What you need to do:
Of the records that follow, copy only the lines from the line containing "## Funcionalidades" to the line containing "## Como Contribuir", both included, exactly as written.

Listed records:

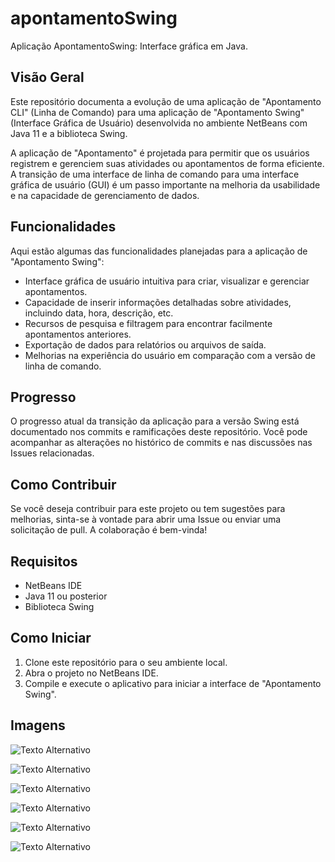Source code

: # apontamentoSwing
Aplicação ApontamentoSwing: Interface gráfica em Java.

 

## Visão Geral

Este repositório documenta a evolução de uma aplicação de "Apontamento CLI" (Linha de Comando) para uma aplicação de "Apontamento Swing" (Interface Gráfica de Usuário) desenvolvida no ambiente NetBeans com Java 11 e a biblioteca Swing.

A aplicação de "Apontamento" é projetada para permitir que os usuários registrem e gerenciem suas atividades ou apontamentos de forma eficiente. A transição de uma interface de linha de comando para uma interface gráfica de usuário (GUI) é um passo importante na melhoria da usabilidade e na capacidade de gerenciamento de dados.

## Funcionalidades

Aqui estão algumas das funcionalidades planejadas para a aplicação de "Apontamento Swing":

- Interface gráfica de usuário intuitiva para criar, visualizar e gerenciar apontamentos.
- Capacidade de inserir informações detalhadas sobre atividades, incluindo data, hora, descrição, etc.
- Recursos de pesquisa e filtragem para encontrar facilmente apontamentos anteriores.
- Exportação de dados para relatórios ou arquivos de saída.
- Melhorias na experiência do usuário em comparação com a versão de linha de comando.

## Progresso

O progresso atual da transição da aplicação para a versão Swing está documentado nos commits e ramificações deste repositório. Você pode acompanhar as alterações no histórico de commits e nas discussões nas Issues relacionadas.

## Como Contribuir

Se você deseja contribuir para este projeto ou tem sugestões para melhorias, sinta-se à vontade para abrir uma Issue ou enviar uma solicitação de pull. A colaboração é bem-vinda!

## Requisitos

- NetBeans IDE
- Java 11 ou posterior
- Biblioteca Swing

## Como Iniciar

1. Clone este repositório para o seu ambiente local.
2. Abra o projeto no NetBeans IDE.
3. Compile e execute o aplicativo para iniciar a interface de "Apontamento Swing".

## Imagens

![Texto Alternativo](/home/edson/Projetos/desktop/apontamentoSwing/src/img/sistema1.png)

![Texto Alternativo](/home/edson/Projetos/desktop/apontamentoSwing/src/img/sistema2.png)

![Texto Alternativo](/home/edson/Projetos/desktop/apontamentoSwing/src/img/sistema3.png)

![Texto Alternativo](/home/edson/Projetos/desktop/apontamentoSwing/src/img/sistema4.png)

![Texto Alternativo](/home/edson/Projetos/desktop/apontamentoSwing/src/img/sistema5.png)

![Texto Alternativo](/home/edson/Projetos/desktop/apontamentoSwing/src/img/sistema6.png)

The answer:
## Funcionalidades

Aqui estão algumas das funcionalidades planejadas para a aplicação de "Apontamento Swing":

- Interface gráfica de usuário intuitiva para criar, visualizar e gerenciar apontamentos.
- Capacidade de inserir informações detalhadas sobre atividades, incluindo data, hora, descrição, etc.
- Recursos de pesquisa e filtragem para encontrar facilmente apontamentos anteriores.
- Exportação de dados para relatórios ou arquivos de saída.
- Melhorias na experiência do usuário em comparação com a versão de linha de comando.

## Progresso

O progresso atual da transição da aplicação para a versão Swing está documentado nos commits e ramificações deste repositório. Você pode acompanhar as alterações no histórico de commits e nas discussões nas Issues relacionadas.

## Como Contribuir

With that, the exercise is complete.